Dunn Receives Certified Professional Coach Designation

I have often thought of myself as a work in progress.   I never seem to be satisfied with my level of learning and I am constantly searching for what is next and what tools I can add to the “toolbox”. A few years back I was fortunate to work with an Executive Coach and became interested in the process of professional coaching.

I have a strong belief in helping others learn from my experience and have mentored many future leaders over the years. To add to the practice of mentoring I really was drawn to a process where I could help people reach their aspirations – not by sharing my experiences – but by helping them figure out what they wanted to do and then working on the path forward with them.

My desire to learn more and explore what coaching could accomplish led me to iPEC. iPEC is an organization that provides the tools and training you need to become an expert coach, thriving business owner, or influential leader at your organization. I enrolled in a yearlong program that began by exploring my own aspirations first and learning about what characteristics and competencies I already had that would hopefully make me a good Executive Coach!

The program teaches future coaches what it is like to be coached and requires many hours of peer coaching to graduate.  I learned that you truly must have the desire to help others and the skill to help them solve their own challenges.  By asking powerful questions individuals can create their own answers and solutions.  Helping people determine what they truly want to achieve, and then helping them identify what is getting in the way of accomplishing it, is truly rewarding.

My personal experience with coaching is that being coached gives you greater awareness of how you think, feel and act.  It also enables you to reduce stress by changing your reaction to circumstances through the process of becoming more self-aware. Best of all, it empowers you to be at the cause of your life instead of its effect.

Coaching helps us all be more emotionally intelligent and aware of the things that drain our energy.  That knowledge enables us to then create opportunities to make the necessary changes to either do more of something or do less of it. Learning about Catabolic and Anabolic Energy was enormously enlightening for me. Very briefly, Catabolic Energy is a draining, contracting and resisting energy. The body uses it to counteract a stressor while Anabolic Energy is the constructive, expanding, fueling  energy. It is rejuvenating and sustaining, building the body up.
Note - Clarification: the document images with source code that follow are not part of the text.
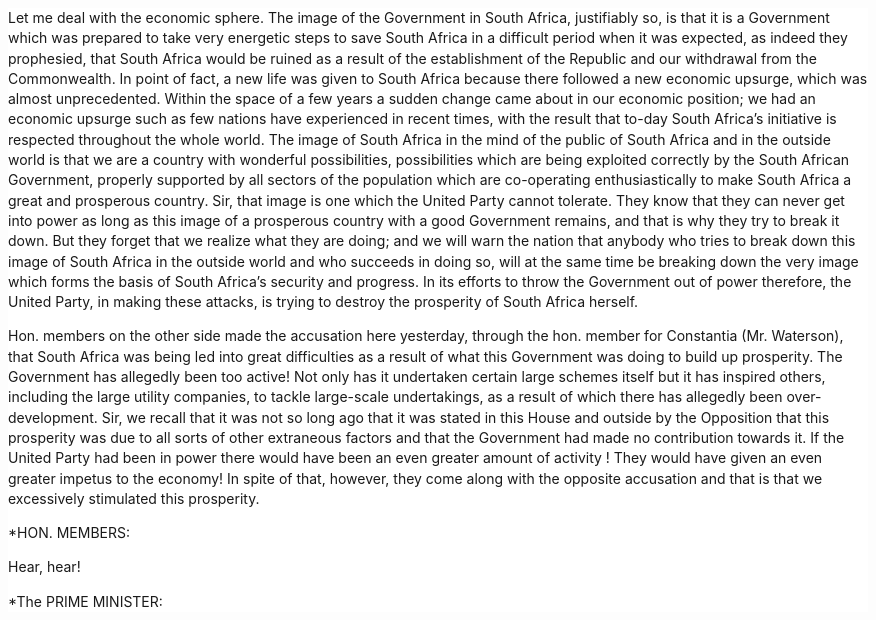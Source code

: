 <p><span class="col_8495-8496" refersTo="page_1446"/>Let me deal with the economic sphere. The image of the Government in South Africa, justifiably so, is that it is a Government which was prepared to take very energetic steps to save South Africa in a difficult period when it was expected, as indeed they prophesied, that South Africa would be ruined as a result of the establishment of the Republic and our withdrawal from the Commonwealth. In point of fact, a new life was given to South Africa because there followed a new economic upsurge, which was almost unprecedented. Within the space of a few years a sudden change came about in our economic position; we had an economic upsurge such as few nations have experienced in recent times, with the result that to-day South Africa&#x2019;s initiative is respected throughout the whole world. The image of South Africa in the mind of the public of South Africa and in the outside world is that we are a country with wonderful possibilities, possibilities which are being exploited correctly by the South African Government, properly supported by all sectors of the population which are co-operating enthusiastically to make South Africa a great and prosperous country. Sir, that image is one which the United Party cannot tolerate. They know that they can never get into power as long as this image of a prosperous country with a good Government remains, and that is why they try to break it down. But they forget that we realize what they are doing; and we will warn the nation that anybody who tries to break down this image of South Africa in the outside world and who succeeds in doing so, will at the same time be breaking down the very image which forms the basis of South Africa&#x2019;s security and progress. In its efforts to throw the Government out of power therefore, the United Party, in making these attacks, is trying to destroy the prosperity of South Africa herself.</p>

<p>Hon. members on the other side made the accusation here yesterday, through the hon. member for Constantia (Mr. Waterson), that South Africa was being led into great difficulties as a result of what this Government was doing to build up prosperity. The Government has allegedly been too active! Not only has it undertaken certain large schemes itself but it has inspired others, including the large utility companies, to tackle large-scale undertakings, as a result of which there has allegedly been over-development. Sir, we recall that it was not so long ago that it was stated in this House and outside by the Opposition that this prosperity was due to all sorts of other extraneous factors and that the Government had made no contribution towards it. If the United Party had been in power there would have been an even greater amount of activity ! They would have given an even greater impetus to the economy! In spite of that, however, they come along with the opposite accusation and that is that we excessively stimulated this prosperity.</p>

</speech>

<speech by="#members">

<from>*HON. <person refersTo="hansard_za">MEMBERS</person>:</from>

<p>Hear, hear!</p>

</speech>

<speech by="#prime_minister">

<from>*The <person refersTo="hansard_za">PRIME MINISTER</person>:</from>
As part of my training I have become certified to administer iPEC’s Energy Leadership Index™ (ELI) Assessment. It’s an attitudinal assessment, not a personality-based one, and it puts a numerical value to the types of energy a person experiences and expresses. I have had great results with people I am coaching who have participated in the assessment and debrief.

I am fortunate to work for an organization that believes in the coaching and development process and I have the opportunity to work with many of our current and future leaders.  My desire is to help them achieve their personal and professional goals by providing them with the space to explore, identify and achieve milestones and ultimately find the happiness and satisfaction they most desire.

I am still a work in progress and I always will be, however I am pleased to have had the opportunity to continue to develop my coaching capabilities. I am confident that my work with iPEC will allow me to  continue to drive transformational change in the workplace and effect continuous improvement through organizational excellence.